**What is required:** For the material below, return exactly the lines starting at the one holding "Ensure that your" and ending at the one holding "--- DO NOT MODIFY", counting both as part of the range.

**Input data:**

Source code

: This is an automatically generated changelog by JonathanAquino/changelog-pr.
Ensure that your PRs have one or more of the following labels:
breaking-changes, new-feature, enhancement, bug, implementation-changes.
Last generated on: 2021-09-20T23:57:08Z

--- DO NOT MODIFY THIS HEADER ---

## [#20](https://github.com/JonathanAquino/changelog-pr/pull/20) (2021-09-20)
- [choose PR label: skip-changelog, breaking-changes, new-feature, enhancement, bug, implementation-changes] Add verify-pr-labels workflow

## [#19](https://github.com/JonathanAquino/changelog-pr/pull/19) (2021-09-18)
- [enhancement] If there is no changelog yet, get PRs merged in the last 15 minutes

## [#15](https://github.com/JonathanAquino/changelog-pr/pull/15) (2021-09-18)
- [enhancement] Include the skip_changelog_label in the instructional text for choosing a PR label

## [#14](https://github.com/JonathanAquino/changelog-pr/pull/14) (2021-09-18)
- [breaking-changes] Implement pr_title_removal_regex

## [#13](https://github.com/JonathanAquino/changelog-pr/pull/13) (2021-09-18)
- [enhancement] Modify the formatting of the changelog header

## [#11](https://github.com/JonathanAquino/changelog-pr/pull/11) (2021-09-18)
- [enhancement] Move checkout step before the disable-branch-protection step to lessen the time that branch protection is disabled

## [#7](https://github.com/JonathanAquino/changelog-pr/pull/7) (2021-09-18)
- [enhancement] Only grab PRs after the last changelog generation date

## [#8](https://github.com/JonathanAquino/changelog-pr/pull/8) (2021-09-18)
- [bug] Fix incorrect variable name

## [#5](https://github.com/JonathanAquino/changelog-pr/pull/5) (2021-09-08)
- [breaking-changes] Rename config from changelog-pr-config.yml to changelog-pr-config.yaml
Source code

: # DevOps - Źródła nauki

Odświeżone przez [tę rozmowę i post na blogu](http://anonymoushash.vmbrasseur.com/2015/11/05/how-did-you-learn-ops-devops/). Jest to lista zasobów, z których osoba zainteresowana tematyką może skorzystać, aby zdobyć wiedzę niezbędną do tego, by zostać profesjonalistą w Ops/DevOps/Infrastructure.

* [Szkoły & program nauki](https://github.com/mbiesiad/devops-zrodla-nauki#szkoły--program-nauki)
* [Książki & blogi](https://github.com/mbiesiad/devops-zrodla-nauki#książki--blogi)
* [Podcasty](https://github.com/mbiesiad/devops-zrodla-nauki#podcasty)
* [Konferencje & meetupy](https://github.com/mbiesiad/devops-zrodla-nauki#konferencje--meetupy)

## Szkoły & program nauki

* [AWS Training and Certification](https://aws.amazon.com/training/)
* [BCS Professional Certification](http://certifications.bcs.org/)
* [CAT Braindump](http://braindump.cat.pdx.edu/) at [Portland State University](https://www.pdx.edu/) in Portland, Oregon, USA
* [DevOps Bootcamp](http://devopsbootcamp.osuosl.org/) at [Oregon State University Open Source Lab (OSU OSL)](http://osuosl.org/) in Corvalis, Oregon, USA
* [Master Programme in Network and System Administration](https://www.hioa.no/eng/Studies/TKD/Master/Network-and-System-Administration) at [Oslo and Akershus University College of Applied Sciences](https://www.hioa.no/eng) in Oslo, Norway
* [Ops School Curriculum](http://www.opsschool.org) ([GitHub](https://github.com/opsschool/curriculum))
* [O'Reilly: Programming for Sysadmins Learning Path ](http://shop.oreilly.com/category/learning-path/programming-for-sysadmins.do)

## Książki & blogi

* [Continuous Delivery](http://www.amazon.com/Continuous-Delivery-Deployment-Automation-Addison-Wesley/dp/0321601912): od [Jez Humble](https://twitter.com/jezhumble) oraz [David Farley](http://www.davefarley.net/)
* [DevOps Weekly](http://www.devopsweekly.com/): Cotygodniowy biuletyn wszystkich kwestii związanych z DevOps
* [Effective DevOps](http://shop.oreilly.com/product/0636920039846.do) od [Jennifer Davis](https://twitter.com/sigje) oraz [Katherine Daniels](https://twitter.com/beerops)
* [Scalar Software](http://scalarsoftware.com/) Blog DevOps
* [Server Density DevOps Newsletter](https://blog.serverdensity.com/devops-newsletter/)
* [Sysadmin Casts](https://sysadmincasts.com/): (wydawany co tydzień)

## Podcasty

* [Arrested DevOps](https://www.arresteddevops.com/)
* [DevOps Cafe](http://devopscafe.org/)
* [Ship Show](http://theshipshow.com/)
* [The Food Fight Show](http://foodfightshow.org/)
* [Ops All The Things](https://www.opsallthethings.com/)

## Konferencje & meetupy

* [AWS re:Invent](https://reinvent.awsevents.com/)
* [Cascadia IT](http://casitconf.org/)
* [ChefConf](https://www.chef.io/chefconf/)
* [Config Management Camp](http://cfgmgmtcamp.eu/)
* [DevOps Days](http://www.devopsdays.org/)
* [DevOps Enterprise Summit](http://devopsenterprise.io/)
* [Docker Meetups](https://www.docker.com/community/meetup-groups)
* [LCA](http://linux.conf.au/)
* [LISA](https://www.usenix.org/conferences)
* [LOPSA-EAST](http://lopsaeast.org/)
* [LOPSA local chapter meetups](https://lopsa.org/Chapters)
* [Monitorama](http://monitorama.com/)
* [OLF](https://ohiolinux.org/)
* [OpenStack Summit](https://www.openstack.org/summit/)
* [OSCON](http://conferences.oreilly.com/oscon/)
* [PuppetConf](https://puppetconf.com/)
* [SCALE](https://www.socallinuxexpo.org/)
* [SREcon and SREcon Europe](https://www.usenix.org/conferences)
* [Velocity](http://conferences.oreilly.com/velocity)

**Worked solution:**
Ensure that your PRs have one or more of the following labels:
breaking-changes, new-feature, enhancement, bug, implementation-changes.
Last generated on: 2021-09-20T23:57:08Z

--- DO NOT MODIFY THIS HEADER ---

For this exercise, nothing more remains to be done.